[Data extracts — start]

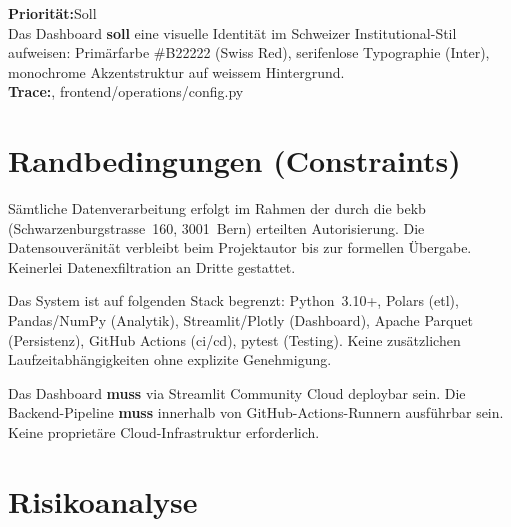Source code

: \documentclass[11pt, a4paper, oneside, openany]{report}
\newcommand{\code}[1]{{\codefont\small\textcolor{DeepNavy}{#1}}}
\begin{document}
\vspace{6pt}

\begin{reqbox}
\textbf{Priorität:}\;Soll \\[4pt]
Das Dashboard \textbf{soll} eine visuelle Identität im Schweizer Institutional-Stil aufweisen: Primärfarbe \code{\#B22222} (Swiss Red), serifenlose Typographie (Inter), monochrome Akzentstruktur auf weissem Hintergrund. \\[4pt]
\textbf{Trace:}\;\code{frontend/operations/styles.py}, \code{frontend/operations/config.py}
\end{reqbox}

\section{Randbedingungen (Constraints)}
\label{sec:constraints}

\begin{constraintbox}
Sämtliche Datenverarbeitung erfolgt im Rahmen der durch die \gls{bekb} (Schwarzenburgstrasse~160, 3001~Bern) erteilten Autorisierung. Die Datensouveränität verbleibt beim Projektautor bis zur formellen Übergabe. Keinerlei Datenexfiltration an Dritte gestattet.
\end{constraintbox}

\vspace{6pt}

\begin{constraintbox}
Das System ist auf folgenden Stack begrenzt: Python~3.10+, Polars (\gls{etl}), Pandas/NumPy (Analytik), Streamlit/Plotly (Dashboard), Apache Parquet (Persistenz), GitHub Actions (\gls{ci}/\gls{cd}), pytest (Testing). Keine zusätzlichen Laufzeitabhängigkeiten ohne explizite Genehmigung.
\end{constraintbox}

\vspace{6pt}

\begin{constraintbox}
Das Dashboard \textbf{muss} via Streamlit Community Cloud deploybar sein. Die Backend-Pipeline \textbf{muss} innerhalb von GitHub-Actions-Runnern ausführbar sein. Keine proprietäre Cloud-Infrastruktur erforderlich.
\end{constraintbox}

\section{Risikoanalyse}
\label{sec:risiko}
\end{document}
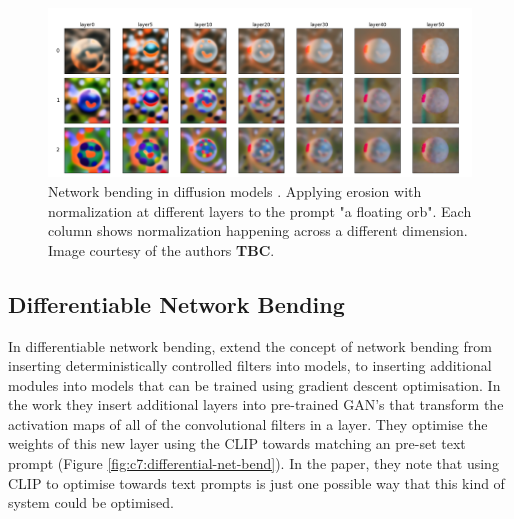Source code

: \begin{figure}[!htb]
    \centering
    \captionsetup{justification=centering}
    \includegraphics[width=1\textwidth]{figures/c7_impact/net-bend-technical/net-bend-diffusion.png}
    \caption[Network bending in diffusion models]{Network bending in diffusion models \citep{dzwonczyk2024network}. Applying erosion with normalization at different layers to the prompt "a floating orb". Each column shows normalization happening across a different dimension. Image courtesy of the authors \textbf{TBC}.}
    \label{fig:c7:net-bend-diffusion}
\end{figure}

\subsection{Differentiable Network Bending}

In differentiable network bending, \cite{aldegheri2023hacking} extend the concept of network bending from inserting deterministically controlled filters into models, to inserting additional modules into models that can be trained using gradient descent optimisation.
In the work they insert additional layers into pre-trained GAN's that transform the activation maps of all of the convolutional filters in a layer.
They optimise the weights of this new layer using the CLIP \citep{radford2021learning} towards matching an pre-set text prompt (Figure \ref{fig:c7:differential-net-bend}).
In the paper, they note that using CLIP to optimise towards text prompts is just one possible way that this kind of system could be optimised.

[Data extracts — finish]

**Your instructions**
Omit every picture while copying the listing above exactly.

**Answer space**
Source code

: \documentclass[11pt, a4paper, oneside, openany]{report}
\newcommand{\code}[1]{{\codefont\small\textcolor{DeepNavy}{#1}}}
\begin{document}
\vspace{6pt}

\begin{reqbox}
\textbf{Priorität:}\;Soll \\[4pt]
Das Dashboard \textbf{soll} eine visuelle Identität im Schweizer Institutional-Stil aufweisen: Primärfarbe \code{\#B22222} (Swiss Red), serifenlose Typographie (Inter), monochrome Akzentstruktur auf weissem Hintergrund. \\[4pt]
\textbf{Trace:}\;\code{frontend/operations/styles.py}, \code{frontend/operations/config.py}
\end{reqbox}

\section{Randbedingungen (Constraints)}
\label{sec:constraints}

\begin{constraintbox}
Sämtliche Datenverarbeitung erfolgt im Rahmen der durch die \gls{bekb} (Schwarzenburgstrasse~160, 3001~Bern) erteilten Autorisierung. Die Datensouveränität verbleibt beim Projektautor bis zur formellen Übergabe. Keinerlei Datenexfiltration an Dritte gestattet.
\end{constraintbox}

\vspace{6pt}

\begin{constraintbox}
Das System ist auf folgenden Stack begrenzt: Python~3.10+, Polars (\gls{etl}), Pandas/NumPy (Analytik), Streamlit/Plotly (Dashboard), Apache Parquet (Persistenz), GitHub Actions (\gls{ci}/\gls{cd}), pytest (Testing). Keine zusätzlichen Laufzeitabhängigkeiten ohne explizite Genehmigung.
\end{constraintbox}

\vspace{6pt}

\begin{constraintbox}
Das Dashboard \textbf{muss} via Streamlit Community Cloud deploybar sein. Die Backend-Pipeline \textbf{muss} innerhalb von GitHub-Actions-Runnern ausführbar sein. Keine proprietäre Cloud-Infrastruktur erforderlich.
\end{constraintbox}

\section{Risikoanalyse}
\label{sec:risiko}
\end{document}
Source code

: \begin{figure}[!htb]
    \centering
    \captionsetup{justification=centering}
    \includegraphics[width=1\textwidth]{figures/c7_impact/net-bend-technical/net-bend-diffusion.png}
    \caption[Network bending in diffusion models]{Network bending in diffusion models \citep{dzwonczyk2024network}. Applying erosion with normalization at different layers to the prompt "a floating orb". Each column shows normalization happening across a different dimension. Image courtesy of the authors \textbf{TBC}.}
    \label{fig:c7:net-bend-diffusion}
\end{figure}

\subsection{Differentiable Network Bending}

In differentiable network bending, \cite{aldegheri2023hacking} extend the concept of network bending from inserting deterministically controlled filters into models, to inserting additional modules into models that can be trained using gradient descent optimisation.
In the work they insert additional layers into pre-trained GAN's that transform the activation maps of all of the convolutional filters in a layer.
They optimise the weights of this new layer using the CLIP \citep{radford2021learning} towards matching an pre-set text prompt (Figure \ref{fig:c7:differential-net-bend}).
In the paper, they note that using CLIP to optimise towards text prompts is just one possible way that this kind of system could be optimised.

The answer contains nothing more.